The ACA and Newton’s 3rd Law of Motion

Sir Isaac Newton’s Third Law of Motion taught us that “for
every action, there is an equal and opposite reaction”.  As we near the end of the fourth full year of
the [partial] roll out of The Affordable Care Act /Obamacare, it has become
increasingly more challenging for people to differentiate “action” from the
“equal and opposite reaction”.  Put
another way, some of the things we’re experiencing, required by the ACA, are
directly attributable to the law itself (call these “actions”).  And then there are things we’re seeing that
are the result of the many requirements, mandates, fees/taxes, expansions associated
with the ACA (call these “equal and opposite reactions”).   This
will all make more sense when you see the chart at the end of this article.

Health insurance companies, the few that remain, and
employers, get a bad rap for changes they‘re implementing.  It’s important to keep in mind that despite
the heavy involvement of government in the health care financing sector, the
U.S. still employs a private/free market model.
Unlike the majority of the world’s developed countries that utilize some form of a single payer, government-controlled model, our health care system still involves
and very much includes a profit incentive, right or wrong, good or bad.  As such, when the government passes laws
requiring health insurers and employers to do certain things, the industry (and employers) will
figure out a way to comply and at the same time, realize a profit
margin.  In fact, insurance companies are
often times demonized for some of the decisions they make, or strategies they
deploy, when in fact they are doing their ample best to comply and remain a
viable, profitable business.  More
importantly, insurers need to assure they have enough money available to meet
all their claim obligations.  Consider that at the
present time at least, the majority of U.S. citizens rely on an insurance
policy for their healthcare expenses, not the state or federal government.


And since employers account for 62% of the health insurance
policies owned by some 149 million U.S. citizens (according to the Kaiser Family Foundation),
they too are forced to react to the ACA’s numerous provisions, while remaining
viable and profitable.  Often times
employer reactions to the ACA result in less than favorable outcomes for
employees.  The simplest example of this
would be employers shifting more of the expense of health plans (out of pocket
levels and premiums) onto employees.  But
a more complex example might be the trend emerging that finds employers
replacing their defined benefit plans with defined contribution plans.  This trend mimics what happened with employee
retirement plans in the 1980’s with the advent of the 401(k).  In fact a number of large, well known
employers announced such a switch last year (e.g., Walgreen’s, Sears, Darden
Restaurants).  The defined contribution
model involves employers providing employees with dollars, rather than
prearranged benefit plans.  Employees
utilize these dollar allocations to purchase their own insurance plans.  So-called private exchanges are emerging all
over the land, to accommodate the process of employees shopping for and
purchasing insurance, using employer allocated money.

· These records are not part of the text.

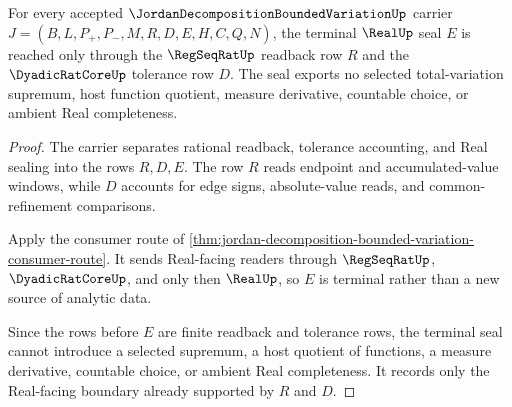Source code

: \begin{theorem}
\label{thm:jordan-decomposition-real-seal-nonescape}
For every accepted $\JordanDecompositionBoundedVariationUp$ carrier $J=(B,L,P_{+},P_{-},M,R,D,E,H,C,Q,N)$, the terminal $\RealUp$ seal $E$ is reached only through the $\RegSeqRatUp$ readback row $R$ and the $\DyadicRatCoreUp$ tolerance row $D$. The seal exports no selected total-variation supremum, host function quotient, measure derivative, countable choice, or ambient Real completeness.
\end{theorem}
\begin{proof}
The carrier separates rational readback, tolerance accounting, and Real sealing into the rows $R,D,E$. The row $R$ reads endpoint and accumulated-value windows, while $D$ accounts for edge signs, absolute-value reads, and common-refinement comparisons.

Apply the consumer route of \autoref{thm:jordan-decomposition-bounded-variation-consumer-route}. It sends Real-facing readers through $\RegSeqRatUp$, $\DyadicRatCoreUp$, and only then $\RealUp$, so $E$ is terminal rather than a new source of analytic data.

Since the rows before $E$ are finite readback and tolerance rows, the terminal seal cannot introduce a selected supremum, a host quotient of functions, a measure derivative, countable choice, or ambient Real completeness. It records only the Real-facing boundary already supported by $R$ and $D$.
\end{proof}




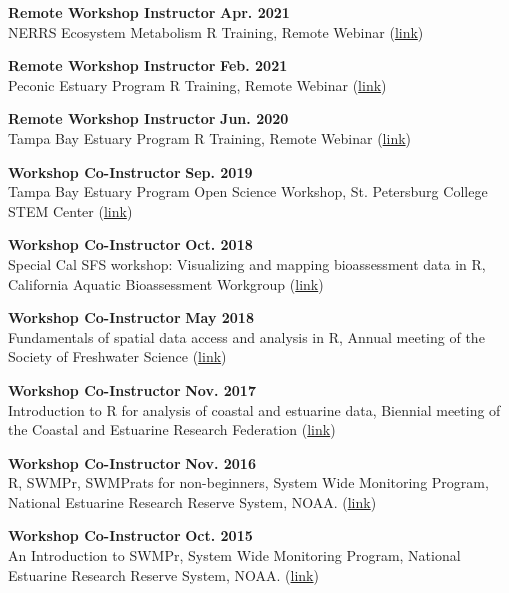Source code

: \documentclass[letterpaper,12pt]{article}
\begin{document}
{\bf Remote Workshop Instructor} \hfill {\bf Apr. 2021}\\
NERRS Ecosystem Metabolism R Training, Remote Webinar ({\footnotesize\href{https://tbep-tech.github.io/ecometab-r-training/}{link}})

{\bf Remote Workshop Instructor} \hfill {\bf Feb. 2021}\\
Peconic Estuary Program R Training, Remote Webinar ({\footnotesize\href{https://tbep-tech.github.io/pep-r-training/}{link}})

{\bf Remote Workshop Instructor} \hfill {\bf Jun. 2020}\\
Tampa Bay Estuary Program R Training, Remote Webinar ({\footnotesize\href{https://tbep-tech.github.io/tbep-r-training/}{link}})

{\bf Workshop Co-Instructor} \hfill {\bf Sep. 2019}\\
Tampa Bay Estuary Program Open Science Workshop, St. Petersburg College STEM Center ({\footnotesize\href{https://tbep-tech.github.io/}{link}})

{\bf Workshop Co-Instructor} \hfill {\bf Oct. 2018}\\
Special Cal SFS workshop: Visualizing and mapping bioassessment data in R, California Aquatic Bioassessment Workgroup ({\footnotesize\href{https://sccwrp.github.io/CABW2018_R_training}{link}})

{\bf Workshop Co-Instructor} \hfill {\bf May 2018}\\
Fundamentals of spatial data access and analysis in R, Annual meeting of the Society of Freshwater Science ({\footnotesize\href{https://ryan-hill.github.io/sfs-r-gis-2018/}{link}})

{\bf Workshop Co-Instructor} \hfill {\bf Nov. 2017}\\
Introduction to R for analysis of coastal and estuarine data, Biennial meeting of the Coastal and Estuarine Research Federation ({\footnotesize\href{https://usepa.github.io/cerf_r/}{link}})

{\bf Workshop Co-Instructor} \hfill {\bf Nov. 2016}\\
R, SWMPr, SWMPrats for non-beginners, System Wide Monitoring Program, National Estuarine Research Reserve System, NOAA. ({\footnotesize\href{http://swmprats.net/2016-workshop}{link}})

{\bf Workshop Co-Instructor} \hfill {\bf Oct. 2015}\\
An Introduction to SWMPr, System Wide Monitoring Program, National Estuarine Research Reserve System, NOAA. ({\footnotesize\href{http://swmprats.net/workshop-2015}{link}})
\end{document}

Following is a partial list of examples of ACA “actions and
reactions”, to demonstrate my point:

ACA Provision
(ACTION)
INSURANCE
COMPANY/EMPLOYER
(REACTION)
1.) New fees and
taxes
Higher premiums; employers replacing defined benefit plans
with defined contribution plans
2.) Modified
Community Rating
Lower rates for older individuals, higher rates for
younger folks; higher premiums
3.) Minimum Loss
Ratio
Reduced agent commissions; lower renewal rate increases
4.) Guaranteed
issue
Higher premiums; higher cost of prescription drugs (narrow
Rx formularies); narrow PPO networks; higher deductible/coinsurance limits
5). Elimination of
the use of preexisting condition limitations
Initially, a drastic reduction in the availability of
“child only” policies; higher premiums; higher cost of prescription drugs
(narrow Rx formularies); narrow PPO networks; higher deductible/coinsurance
limits
6.) Mandating
covering 10 essential health benefits
Higher premiums; higher cost of prescription drugs (narrow
Rx formularies); narrow PPO networks; higher deductible/coinsurance limits
7.) Employer
Mandate/Shared Responsibility
Skinny plans; reduction of hours/positions; termination of
health insurance offering; eligibility changes (e.g. spouses not eligible or
cost more to cover)
8.) Copays must
apply to out of pocket maximum
Higher deductible/coinsurance limits; higher premiums
9.) Allowing a 30%
incentive for participation in Wellness programs; 50% surcharge on tobacco
users
Modified wellness programs; higher
premiums for affected individuals based on wellness program
participation/results; higher premiums for those who choose to use tobacco
10.) Ban on
lifetime and certain annual limits
Higher deductible/coinsurance limits; higher premiums


And with all the “grandfathered” and “grand mothered” plans
out there, the time will come when the various delays associated with such
status will expire, bringing with it a separate round of “actions and reactions”!